### Exercise
Using the listing below, report each line holding the string "icons".

━━━━━━━━━━━━━━━━

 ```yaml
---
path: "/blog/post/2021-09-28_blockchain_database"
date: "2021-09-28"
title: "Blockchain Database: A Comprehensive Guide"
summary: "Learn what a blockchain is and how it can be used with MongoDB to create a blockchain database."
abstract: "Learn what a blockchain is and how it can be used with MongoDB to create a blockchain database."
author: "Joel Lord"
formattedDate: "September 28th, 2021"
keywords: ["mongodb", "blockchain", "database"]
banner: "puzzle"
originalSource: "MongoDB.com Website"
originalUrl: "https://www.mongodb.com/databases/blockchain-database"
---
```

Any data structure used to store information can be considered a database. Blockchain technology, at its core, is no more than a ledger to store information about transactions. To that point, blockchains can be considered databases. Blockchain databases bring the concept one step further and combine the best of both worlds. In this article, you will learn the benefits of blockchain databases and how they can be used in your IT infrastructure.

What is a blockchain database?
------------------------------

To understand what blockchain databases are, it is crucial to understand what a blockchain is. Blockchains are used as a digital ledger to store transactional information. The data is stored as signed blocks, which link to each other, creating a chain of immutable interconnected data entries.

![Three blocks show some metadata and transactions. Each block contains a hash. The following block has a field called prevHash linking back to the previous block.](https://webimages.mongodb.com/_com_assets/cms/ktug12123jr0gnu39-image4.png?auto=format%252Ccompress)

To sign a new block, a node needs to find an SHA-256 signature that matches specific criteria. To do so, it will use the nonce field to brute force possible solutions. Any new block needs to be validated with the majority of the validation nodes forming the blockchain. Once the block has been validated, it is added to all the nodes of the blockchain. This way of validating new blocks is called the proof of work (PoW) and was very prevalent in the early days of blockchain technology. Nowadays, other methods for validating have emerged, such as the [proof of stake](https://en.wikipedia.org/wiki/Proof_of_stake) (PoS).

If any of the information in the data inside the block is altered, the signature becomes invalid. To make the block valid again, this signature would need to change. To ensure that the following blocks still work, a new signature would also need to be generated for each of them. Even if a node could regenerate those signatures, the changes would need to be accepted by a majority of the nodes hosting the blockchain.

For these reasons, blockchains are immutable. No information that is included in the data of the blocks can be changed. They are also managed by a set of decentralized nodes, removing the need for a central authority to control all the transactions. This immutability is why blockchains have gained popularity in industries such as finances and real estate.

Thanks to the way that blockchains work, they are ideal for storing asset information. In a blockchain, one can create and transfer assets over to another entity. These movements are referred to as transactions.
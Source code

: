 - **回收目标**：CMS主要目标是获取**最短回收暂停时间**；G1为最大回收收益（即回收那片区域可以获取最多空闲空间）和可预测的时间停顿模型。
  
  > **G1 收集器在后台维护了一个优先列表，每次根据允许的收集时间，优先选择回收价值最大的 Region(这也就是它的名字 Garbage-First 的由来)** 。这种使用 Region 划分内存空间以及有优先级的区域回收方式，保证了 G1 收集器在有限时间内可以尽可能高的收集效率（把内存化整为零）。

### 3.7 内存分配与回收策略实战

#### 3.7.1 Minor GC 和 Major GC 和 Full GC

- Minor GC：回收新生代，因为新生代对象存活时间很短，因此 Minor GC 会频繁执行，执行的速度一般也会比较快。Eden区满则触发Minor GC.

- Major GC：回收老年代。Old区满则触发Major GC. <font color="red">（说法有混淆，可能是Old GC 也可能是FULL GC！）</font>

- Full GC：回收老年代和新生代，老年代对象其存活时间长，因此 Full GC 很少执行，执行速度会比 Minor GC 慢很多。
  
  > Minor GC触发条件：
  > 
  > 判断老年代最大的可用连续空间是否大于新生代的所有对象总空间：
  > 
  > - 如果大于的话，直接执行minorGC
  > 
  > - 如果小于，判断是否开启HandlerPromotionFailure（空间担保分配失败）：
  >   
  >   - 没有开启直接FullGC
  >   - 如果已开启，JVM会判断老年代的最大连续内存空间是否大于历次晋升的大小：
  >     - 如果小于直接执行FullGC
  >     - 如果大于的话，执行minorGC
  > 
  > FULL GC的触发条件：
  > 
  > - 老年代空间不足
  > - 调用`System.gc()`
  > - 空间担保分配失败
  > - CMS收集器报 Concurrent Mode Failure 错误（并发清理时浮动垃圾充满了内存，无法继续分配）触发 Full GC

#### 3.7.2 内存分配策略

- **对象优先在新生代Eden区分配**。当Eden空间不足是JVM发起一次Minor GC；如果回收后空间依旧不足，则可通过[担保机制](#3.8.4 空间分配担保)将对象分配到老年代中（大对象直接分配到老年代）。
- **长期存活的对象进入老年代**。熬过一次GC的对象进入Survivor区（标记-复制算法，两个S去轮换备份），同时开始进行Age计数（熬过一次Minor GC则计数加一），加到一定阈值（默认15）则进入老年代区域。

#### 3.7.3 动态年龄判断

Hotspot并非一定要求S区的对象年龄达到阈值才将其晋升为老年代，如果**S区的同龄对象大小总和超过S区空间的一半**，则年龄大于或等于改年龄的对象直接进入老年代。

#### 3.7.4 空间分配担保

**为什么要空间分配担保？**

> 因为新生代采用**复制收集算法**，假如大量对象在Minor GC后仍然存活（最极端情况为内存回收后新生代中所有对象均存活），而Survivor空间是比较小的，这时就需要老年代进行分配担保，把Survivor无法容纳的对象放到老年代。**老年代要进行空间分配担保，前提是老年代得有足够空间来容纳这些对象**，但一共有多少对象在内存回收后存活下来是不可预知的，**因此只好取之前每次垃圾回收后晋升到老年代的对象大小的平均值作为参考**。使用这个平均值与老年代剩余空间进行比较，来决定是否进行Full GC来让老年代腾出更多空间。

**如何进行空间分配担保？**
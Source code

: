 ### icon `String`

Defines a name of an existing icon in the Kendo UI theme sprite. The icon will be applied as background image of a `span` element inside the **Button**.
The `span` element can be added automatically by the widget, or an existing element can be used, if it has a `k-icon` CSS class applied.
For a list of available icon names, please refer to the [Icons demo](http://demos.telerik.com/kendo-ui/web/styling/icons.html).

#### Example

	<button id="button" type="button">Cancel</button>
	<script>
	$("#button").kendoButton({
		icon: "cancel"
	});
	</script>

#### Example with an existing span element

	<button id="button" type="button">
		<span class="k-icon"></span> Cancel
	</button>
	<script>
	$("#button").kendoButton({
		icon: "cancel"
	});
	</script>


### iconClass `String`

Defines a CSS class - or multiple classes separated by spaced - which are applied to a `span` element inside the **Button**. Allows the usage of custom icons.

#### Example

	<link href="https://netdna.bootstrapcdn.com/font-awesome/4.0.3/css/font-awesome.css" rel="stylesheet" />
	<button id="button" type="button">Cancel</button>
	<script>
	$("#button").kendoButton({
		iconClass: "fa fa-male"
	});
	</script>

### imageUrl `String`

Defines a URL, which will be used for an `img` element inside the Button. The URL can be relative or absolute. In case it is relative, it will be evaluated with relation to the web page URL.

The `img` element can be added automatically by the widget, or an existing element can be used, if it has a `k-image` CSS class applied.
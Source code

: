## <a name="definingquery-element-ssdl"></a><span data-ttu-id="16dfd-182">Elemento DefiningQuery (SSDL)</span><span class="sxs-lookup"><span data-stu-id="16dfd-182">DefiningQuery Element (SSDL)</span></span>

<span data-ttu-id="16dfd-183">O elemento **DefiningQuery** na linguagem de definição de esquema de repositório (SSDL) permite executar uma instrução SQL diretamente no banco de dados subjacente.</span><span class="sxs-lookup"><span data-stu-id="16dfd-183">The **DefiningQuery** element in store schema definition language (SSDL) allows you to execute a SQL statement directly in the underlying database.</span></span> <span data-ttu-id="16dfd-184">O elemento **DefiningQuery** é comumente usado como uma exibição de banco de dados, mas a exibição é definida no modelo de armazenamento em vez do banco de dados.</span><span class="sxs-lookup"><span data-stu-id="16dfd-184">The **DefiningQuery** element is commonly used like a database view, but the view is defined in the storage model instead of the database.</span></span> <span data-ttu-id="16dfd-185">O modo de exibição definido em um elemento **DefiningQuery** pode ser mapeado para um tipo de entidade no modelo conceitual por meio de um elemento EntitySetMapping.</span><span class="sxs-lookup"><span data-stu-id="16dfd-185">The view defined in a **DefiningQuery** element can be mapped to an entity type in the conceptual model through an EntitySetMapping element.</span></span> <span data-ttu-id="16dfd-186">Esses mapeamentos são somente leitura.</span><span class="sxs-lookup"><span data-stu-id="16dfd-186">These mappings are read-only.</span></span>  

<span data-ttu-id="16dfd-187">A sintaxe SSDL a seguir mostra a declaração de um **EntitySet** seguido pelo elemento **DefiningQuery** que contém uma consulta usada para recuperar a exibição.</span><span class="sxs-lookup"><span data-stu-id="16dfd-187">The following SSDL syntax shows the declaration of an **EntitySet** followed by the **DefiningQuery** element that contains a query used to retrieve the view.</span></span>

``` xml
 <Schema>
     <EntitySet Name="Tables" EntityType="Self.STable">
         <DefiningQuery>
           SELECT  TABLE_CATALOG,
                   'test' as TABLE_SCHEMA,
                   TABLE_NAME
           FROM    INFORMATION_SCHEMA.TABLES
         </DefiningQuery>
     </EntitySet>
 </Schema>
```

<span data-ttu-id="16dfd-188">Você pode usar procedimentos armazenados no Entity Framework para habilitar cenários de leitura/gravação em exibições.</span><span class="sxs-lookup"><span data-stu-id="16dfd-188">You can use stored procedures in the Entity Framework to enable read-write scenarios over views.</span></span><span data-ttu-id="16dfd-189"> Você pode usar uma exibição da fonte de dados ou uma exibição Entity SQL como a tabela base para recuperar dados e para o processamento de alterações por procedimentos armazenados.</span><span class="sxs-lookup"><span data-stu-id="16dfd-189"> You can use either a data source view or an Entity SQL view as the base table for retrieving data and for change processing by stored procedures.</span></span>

━━━━━━━━━━━━━━━━

### Answer to the problem
For a list of available icon names, please refer to the [Icons demo](http://demos.telerik.com/kendo-ui/web/styling/icons.html).
Defines a CSS class - or multiple classes separated by spaced - which are applied to a `span` element inside the **Button**. Allows the usage of custom icons.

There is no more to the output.